The post-op documentation for lip lift had zero mention of scaring and how to reduce it. The assistant I was working with told me that he has a technique that has no scaring. I knew this to be a lie (and it was a lie), but didn't bother asking to get this "in writing". Further, the post-op documentation said to apply something that contains Vitamin E which can cause scaring to end up worse.
pre-op recordings
I did a number of recordings in the days leading up to the surgery. This was very dysphoric, but I am glad I did because I knew I would never be able to do these again.
- The rainbow passage in the best version of my default neutral voice (aka male)
- The rainbow passage in my daily voice
- The rainbow passage in the best female voice I could do.
- Neutral pitch 'ah' for 10 seconds
- Daily (higher) pitch 'ah' for 10 seconds
Some other random recordings I did:
- Talking about my life for five minutes so I would have what I sound like when I am not reading something.
- I played with my voice completely showing off the crazy ability I had learned how to do, from how masculine to how feminine I could go and alternating between the two while talking. This last one I sort of wish I had actually done this in person with someone equally skilled because it was absolutely silly and awesome.
- When my daughter is an adult if she wants to hear what I sounded like before I transitioned. My old voice is in the background of her baby videos so this is a recording for her using that voice.
Not talking for ... 3 weeks?
Dr. Spiegel specifies that you not talk for three weeks. Discussing it further with him he said he has experimented with other durations, but that seemed to work the best (or at least wasn't causing major issues after that point). This is probably why his website (at the time of this writing) contradicts and says he requires only two weeks.
Some other examples:
Yeson has no talking the first week and then maybe a word or two until the first month.
Dr. Yung has the following:
- Weeks One-Two: Complete voice rest-no talking, whispering, or mouthing
- Week Three: 5-10 minutes of speaking per hour
- Week Four: 15 minutes of speaking per hour
- Week Five: 30 minutes of speaking per hour
- Week Six: Follow up at week 6 will adjust the schedule for the next 6 weeks
Rather than thinking about different durations different surgeons have, think about it in terms of how long it takes for scars to form and their strength during that time.
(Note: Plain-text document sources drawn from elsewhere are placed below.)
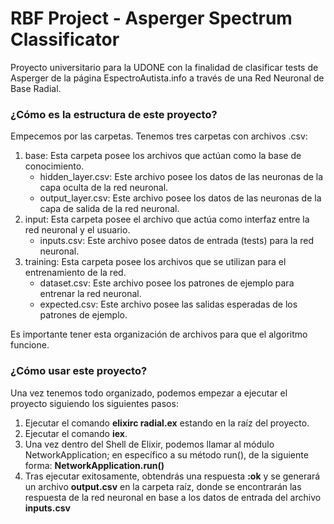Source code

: # RBF Project - Asperger Spectrum Classificator

Proyecto universitario para la UDONE con la finalidad de clasificar tests de Asperger de la página EspectroAutista.info a través de una Red Neuronal de Base Radial.

### ¿Cómo es la estructura de este proyecto?

Empecemos por las carpetas. Tenemos tres carpetas con archivos .csv:
  1. base: Esta carpeta posee los archivos que actúan como la base de conocimiento.
     - hidden_layer.csv: Este archivo posee los datos de las neuronas de la capa oculta de la red neuronal.
     - output_layer.csv: Este archivo posee los datos de las neuronas de la capa de salida de la red neuronal.
  2. input: Esta carpeta posee el archivo que actúa como interfaz entre la red neuronal y el usuario.
     - inputs.csv: Este archivo posee datos de entrada (tests) para la red neuronal.
  3. training: Esta carpeta posee los archivos que se utilizan para el entrenamiento de la red.
     - dataset.csv: Este archivo posee los patrones de ejemplo para entrenar la red neuronal.
     - expected.csv: Este archivo posee las salidas esperadas de los patrones de ejemplo.
    
Es importante tener esta organización de archivos para que el algoritmo funcione.

### ¿Cómo usar este proyecto?

Una vez tenemos todo organizado, podemos empezar a ejecutar el proyecto siguiendo los siguientes pasos:

1. Ejecutar el comando **elixirc radial.ex** estando en la raíz del proyecto.
2. Ejecutar el comando **iex**.
3. Una vez dentro del Shell de Elixir, podemos llamar al módulo NetworkApplication; en específico a su método run(), de la siguiente forma: **NetworkApplication.run()**
4. Tras ejecutar exitosamente, obtendrás una respuesta **:ok** y se generará un archivo **output.csv** en la carpeta raíz, donde se encontrarán las respuesta de la red neuronal en base a los datos de entrada del archivo **inputs.csv**
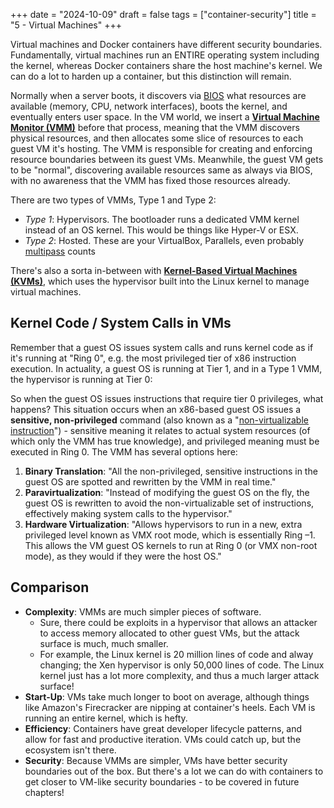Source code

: +++
date = "2024-10-09"
draft = false
tags = ["container-security"]
title = "5 - Virtual Machines"
+++

Virtual machines and Docker containers have different security boundaries. Fundamentally, virtual machines run an ENTIRE operating system including the kernel, whereas Docker containers share the host machine's kernel. We can do a lot to harden up a container, but this distinction will remain.

Normally when a server boots, it discovers via [BIOS](https://en.wikipedia.org/wiki/BIOS) what resources are available (memory, CPU, network interfaces), boots the kernel, and eventually enters user space. In the VM world, we insert a [**Virtual Machine Monitor (VMM)**](https://en.wikipedia.org/wiki/Hypervisor) before that process, meaning that the VMM discovers physical resources, and then allocates some slice of resources to each guest VM it's hosting. The VMM is responsible for creating and enforcing resource boundaries between its guest VMs. Meanwhile, the guest VM gets to be "normal", discovering available resources same as always via BIOS, with no awareness that the VMM has fixed those resources already. 

There are two types of VMMs, Type 1 and Type 2:

* *Type 1*: Hypervisors. The bootloader runs a dedicated VMM kernel instead of an OS kernel. This would be things like Hyper-V or ESX.
* *Type 2*: Hosted. These are your VirtualBox, Parallels, even probably [multipass](https://github.com/canonical/multipass/) counts

There's also a sorta in-between with [**Kernel-Based Virtual Machines (KVMs)**](https://en.wikipedia.org/wiki/Kernel-based_Virtual_Machine), which uses the hypervisor built into the Linux kernel to manage virtual machines.

## Kernel Code / System Calls in VMs

Remember that a guest OS issues system calls and runs kernel code as if it's running at "Ring 0", e.g. the most privileged tier of x86 instruction execution. In actuality, a guest OS is running at Tier 1, and in a Type 1 VMM, the hypervisor is running at Tier 0:

So when the guest OS issues instructions that require tier 0 privileges, what happens? This situation occurs when an x86-based guest OS issues a **sensitive, non-privileged** command (also known as a "[non-virtualizable instruction](https://stackoverflow.com/questions/32794361/what-are-non-virtualizable-instructions-in-x86-architecture)") - sensitive meaning it relates to actual system resources (of which only the VMM has true knowledge), and privileged meaning must be executed in Ring 0. The VMM has several options here:

1. **Binary Translation**: "All the non-privileged, sensitive instructions in the guest OS are spotted and rewritten by the VMM in real time."
2. **Paravirtualization**: "Instead of modifying the guest OS on the fly, the guest OS is rewritten to avoid the non-virtualizable set of instructions, effectively making system calls to the hypervisor."
3. **Hardware Virtualization**: "Allows hypervisors to run in a new, extra privileged level known as VMX root mode, which is essentially Ring –1. This allows the VM guest OS kernels to run at Ring 0 (or VMX non-root mode), as they would if they were the host OS."

## Comparison

* **Complexity**: VMMs are much simpler pieces of software.
  * Sure, there could be exploits in a hypervisor that allows an attacker to access memory allocated to other guest VMs, but the attack surface is much, much smaller. 
  * For example, the Linux kernel is 20 million lines of code and alway changing; the Xen hypervisor is only 50,000 lines of code. The Linux kernel just has a lot more complexity, and thus a much larger attack surface!
* **Start-Up**: VMs take much longer to boot on average, although things like Amazon's Firecracker are nipping at container's heels. Each VM is running an entire kernel, which is hefty.
* **Efficiency**: Containers have great developer lifecycle patterns, and allow for fast and productive iteration. VMs could catch up, but the ecosystem isn't there.
* **Security**: Because VMMs are simpler, VMs have better security boundaries out of the box. But there's a lot we can do with containers to get closer to VM-like security boundaries - to be covered in future chapters!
- At the end of the first week anywhere from 3-10% strength
- After a month a scar strength increases to about 30–50% of normal skin
- After several months it is up to 80%
So just because you can talk you don't want to yell, sing or talk a ton until a few months after surgery. Even if your surgeon says you can talk after a few weeks, you want to do it as little as possible. People have had their surgery fail at six weeks for example.
While it is called "no talking", it really is "No using your vocal cords". You can't mouth words, whisper, no watching or reading anything funny that could cause you to laugh, and no watching sad movies that could make you cry.
Ultimately luck is also involved. You could get unlucky and the stitch breaks or the vocal folds open and you have to have a second surgery. But you do the best you can to prevent that.
Going off HRT for surgery
Dr. Spiegel requires everyone to go off all HRT (explicitly including Spiro) for any of his surgeries. Rather than argue about how I was taking a bioidentical E2 via injection I decided to turn it into an experiment and document what I would go through going off HRT for surgery .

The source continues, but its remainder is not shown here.